72 Del. Laws, c. 401, § 1.;
§ 9-625 Remedies for secured party's failure to comply with article.
(a) Judicial orders concerning noncompliance. — If it is established that a secured party is not proceeding in accordance with this Article, a court may order or restrain collection, enforcement, or disposition of collateral on appropriate terms and conditions.
(b) Damages for noncompliance. — Subject to subsections (c), (d), and (f), a person is liable for damages in the amount of any loss caused by a failure to comply with this Article. Loss caused by a failure to comply may include loss resulting from the debtor's inability to obtain, or increased costs of, alternative financing.

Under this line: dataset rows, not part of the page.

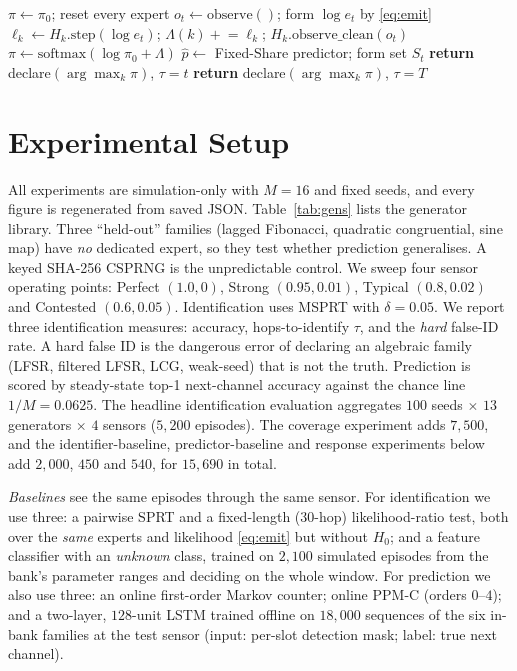 \documentclass[conference]{IEEEtran}
\begin{document}
\begin{algorithm}[t]
\caption{Engagement loop (one emitter, window $T$)}
\label{alg:loop}
\begin{algorithmic}
\STATE $\pi\leftarrow\pi_0$; reset every expert
  \STATE $o_t\leftarrow\mathrm{observe}()$; form $\log e_t$ by \eqref{eq:emit}
     \STATE $\ell_k\leftarrow H_k.\mathrm{step}(\log e_t)$;\;
            $\Lambda(k)\mathrel{+}=\ell_k$;\; $H_k.\mathrm{observe\_clean}(o_t)$
  \ENDFOR
  \STATE $\pi\leftarrow\mathrm{softmax}(\log\pi_0+\Lambda)$
  \STATE $\hat p\leftarrow$ Fixed-Share predictor; form set $S_t$
     \STATE \textbf{return} declare$(\arg\max_k\pi)$, $\tau=t$
  \ENDIF
\ENDFOR
\STATE \textbf{return} declare$(\arg\max_k\pi)$, $\tau=T$
\end{algorithmic}
\end{algorithm}

\section{Experimental Setup}
\label{sec:setup}
All experiments are simulation-only with $M=16$ and fixed seeds, and every
figure is regenerated from saved JSON. Table~\ref{tab:gens} lists the generator
library. Three ``held-out'' families (lagged Fibonacci, quadratic congruential,
sine map) have \emph{no} dedicated expert, so they test whether prediction
generalises. A keyed SHA-256 CSPRNG is the unpredictable control. We sweep four
sensor operating points: Perfect $(1.0,0)$, Strong $(0.95,0.01)$, Typical
$(0.8,0.02)$ and Contested $(0.6,0.05)$. Identification uses MSPRT with
$\delta=0.05$. We report three identification measures: accuracy,
hops-to-identify $\tau$, and the \emph{hard} false-ID rate. A hard false ID is
the dangerous error of declaring an algebraic family (LFSR, filtered LFSR, LCG,
weak-seed) that is not the truth. Prediction is scored by steady-state top-1
next-channel accuracy against the chance line $1/M=0.0625$. The headline
identification evaluation aggregates $100$ seeds $\times$ $13$ generators
$\times$ $4$ sensors ($5{,}200$ episodes). The coverage experiment adds
$7{,}500$, and the identifier-baseline, predictor-baseline and response
experiments below add $2{,}000$, $450$ and $540$, for $15{,}690$ in total.

\emph{Baselines} see the same episodes through the same sensor. For
identification we use three: a pairwise SPRT and a fixed-length ($30$-hop)
likelihood-ratio test, both over the \emph{same} experts and likelihood
\eqref{eq:emit} but without $H_0$; and a feature classifier with an
\emph{unknown} class, trained on $2{,}100$ simulated episodes from the bank's
parameter ranges and deciding on the whole window. For prediction we also use
three: an online first-order Markov counter; online PPM-C (orders $0$--$4$);
and a two-layer, $128$-unit LSTM trained offline on $18{,}000$ sequences of the
six in-bank families at the test sensor (input: per-slot detection mask; label:
true next channel).
\end{document}
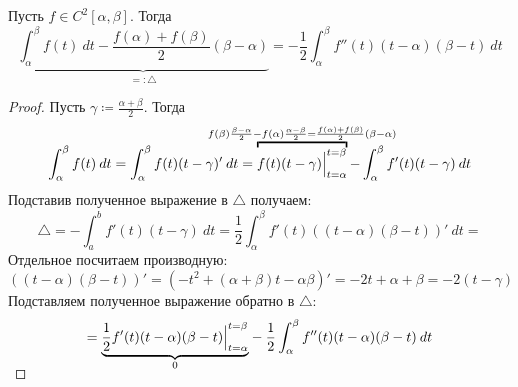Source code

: \begin{lemma}
    Пусть $f \in C^{2}[\alpha, \beta]$. Тогда
    \begin{equation*}
        \underbrace{\int_{\alpha}^{\beta} f(t) \: dt - \frac{f(\alpha) + f(\beta)}{2}(\beta - \alpha)}_{=: \triangle} =
        -\frac{1}{2} \int_{\alpha}^{\beta} f''(t)(t - \alpha)(\beta - t) \: dt
    \end{equation*}
\end{lemma}
\begin{proof}
    Пусть $\gamma \coloneqq \frac{\alpha + \beta}{2}$. Тогда
    \begin{equation*}
            \int_{\alpha}^{\beta} f(t) \: dt = \int_{\alpha}^{\beta} f(t)(t - \gamma)'
            \: dt = \overbracket{f(t)(t - \gamma) \Big|_{t = \alpha}^{t = \beta}}^
            {\mathclap{f(\beta)\frac{\beta - \alpha}{2} - f(\alpha)\frac{\alpha - \beta}{2}
            = \frac{f(\alpha) + f(\beta)}{2}(\beta - \alpha)}}
            -\int_{\alpha}^{\beta} f'(t)(t - \gamma) \: dt
    \end{equation*}
    Подставив полученное выражение в $\triangle$ получаем:
    \begin{equation*}
            \triangle = - \int_{a}^{b} f'(t)(t - \gamma) \: dt = \frac{1}{2}
            \int_{{\alpha}}^{{\beta}} {f'(t)((t - \alpha)(\beta - t))'} \: d{t}
            =
    \end{equation*}
    Отдельное посчитаем производную:
    \begin{equation*}
            ((t - \alpha)(\beta - t))' = (-t^2 + (\alpha + \beta)t - \alpha\beta)' =
            -2t + \alpha + \beta = -2(t - \gamma)
    \end{equation*}
    Подставляем полученное выражение обратно в $\triangle$:
    \begin{equation*}
            =
            \smash{\underbrace{\frac{1}{2} f'(t)(t - \alpha)(\beta - t) \Big|_{t = \alpha}^{t = \beta}}_{0}}
            - \frac{1}{2} \int_{{\alpha}}^{{\beta}} {f''(t)(t - \alpha)(\beta - t)} \: d{t}
    \end{equation*}
\end{proof}

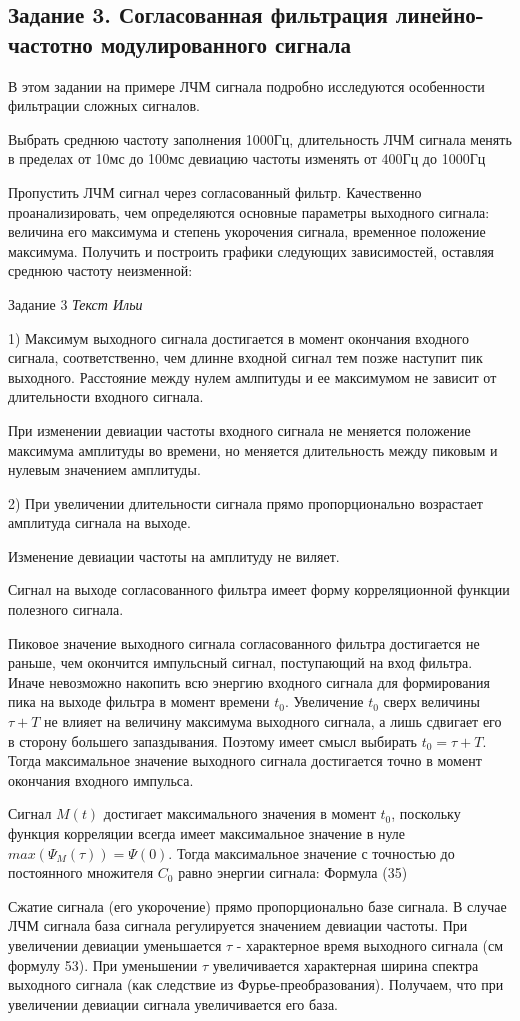 \subsection{Задание 3. Согласованная фильтрация линейно-частотно
модулированного сигнала}
В этом задании на примере ЛЧМ сигнала подробно исследуются
особенности фильтрации сложных сигналов. 

Выбрать среднюю частоту заполнения 1000Гц,
длительность ЛЧМ сигнала менять в пределах от 10мс до 100мс
девиацию частоты изменять от 400Гц до 1000Гц 

Пропустить ЛЧМ сигнал через согласованный фильтр. Качественно
проанализировать, чем определяются основные параметры выходного сигнала:
величина его максимума и степень укорочения сигнала, временное положение
максимума. Получить и построить графики следующих зависимостей, оставляя
среднюю частоту неизменной:

Задание 3
\textit{Текст Ильи}

1) Максимум выходного сигнала достигается в момент окончания входного сигнала, соответственно,
чем длинне входной сигнал тем позже наступит пик выходного.  Расстояние между нулем амлпитуды
и ее максимумом не зависит от длительности входного сигнала. 

При изменении девиации частоты входного сигнала не меняется положение максимума амплитуды
во времени, но меняется длительность между пиковым и нулевым значением амплитуды.

2) При увеличении длительности сигнала прямо пропорционально возрастает амплитуда сигнала на выходе.

Изменение девиации частоты на амплитуду не виляет.



Сигнал на выходе согласованного фильтра имеет форму корреляционной функции
полезного сигнала. 

Пиковое значение выходного сигнала согласованного фильтра достигается не раньше, чем окончится
импульсный сигнал, поступающий на вход фильтра. Иначе невозможно накопить всю энергию входного
сигнала для формирования пика на выходе фильтра в момент времени $t_0$. Увеличение $t_0$ сверх
величины $\tau + T$ не влияет на величину максимума выходного сигнала, а лишь сдвигает его в
сторону большего запаздывания. Поэтому имеет смысл выбирать $t_0 = \tau + T$. Тогда максимальное
значение выходного сигнала достигается точно в момент окончания входного импульса.

Сигнал $M(t)$ достигает максимального значения в момент $t_0$, поскольку функция корреляции
всегда имеет максимальное значение в нуле $max(\Psi_M(\tau))=\Psi(0)$. Тогда максимальное значение с
точностью до постоянного множителя $C_0$ равно энергии сигнала: Формула (35)

Сжатие сигнала (его укорочение) прямо пропорционально базе сигнала. В случае ЛЧМ
сигнала база сигнала регулируется значением девиации частоты.  При увеличении девиации
уменьшается $\tau$ - характерное время выходного сигнала (см формулу 53). При уменьшении
$\tau$ увеличивается характерная ширина спектра выходного сигнала (как следствие из
Фурье-преобразования). Получаем, что при увеличении девиации сигнала увеличивается его база. 



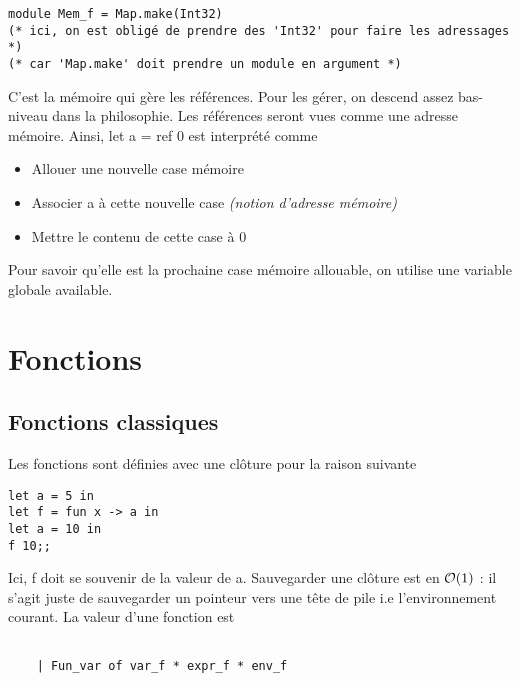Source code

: \documentclass{article}
\newcommand\code[1]{{\fontfamily{lmtt}\selectfont #1}}
\begin{document}
	\begin{verbatim}
module Mem_f = Map.make(Int32)
(* ici, on est obligé de prendre des 'Int32' pour faire les adressages *)
(* car 'Map.make' doit prendre un module en argument *)
	\end{verbatim}
	
	\vspace{0.5cm}

	C'est la mémoire qui gère les références. Pour les gérer, on descend assez bas-niveau dans la philosophie. Les références seront vues comme une adresse mémoire. Ainsi, \code{let a = ref 0} est interprété comme

	\vspace{0.5cm}

\begin{itemize}
	\item Allouer une nouvelle case mémoire
	\item Associer \code{a} à cette nouvelle case \emph{(notion d'adresse mémoire)}
	\item Mettre le contenu de cette case à $0$
\end{itemize}

	\vspace{0.5cm}
	
	Pour savoir qu'elle est la prochaine case mémoire allouable, on utilise une variable globale \code{available}.
	
\section{Fonctions}

	\subsection{Fonctions classiques}

	Les fonctions sont définies avec une clôture pour la raison suivante 
	
	\begin{verbatim}
let a = 5 in
let f = fun x -> a in
let a = 10 in
f 10;;
	\end{verbatim}
	
	Ici, \code{f} doit se souvenir de la valeur de \code{a}. Sauvegarder une clôture est en ${\cal{O}}(1)$ : il s'agit juste de sauvegarder un pointeur vers une tête de pile i.e l'environnement courant. La valeur d'une fonction est 
	
	\begin{verbatim}
	
	| Fun_var of var_f * expr_f * env_f 
	
	\end{verbatim}
	
\end{document}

(c) Persons entitled to recover damages; statutory damages if collateral is consumer goods. — Except as otherwise provided in Section 9-628:
(1) a person that, at the time of the failure, was a debtor, was an obligor, or held a security interest in or other lien on the collateral may recover damages under subsection (b) for its loss; and
(2) if the collateral is consumer goods, a person that was a debtor or a secondary obligor at the time a secured party failed to comply with this part may recover for that failure in any event an amount not less than the credit service charge plus 10 percent of the principal amount of the obligation or the time-price differential plus 10 percent of the cash price.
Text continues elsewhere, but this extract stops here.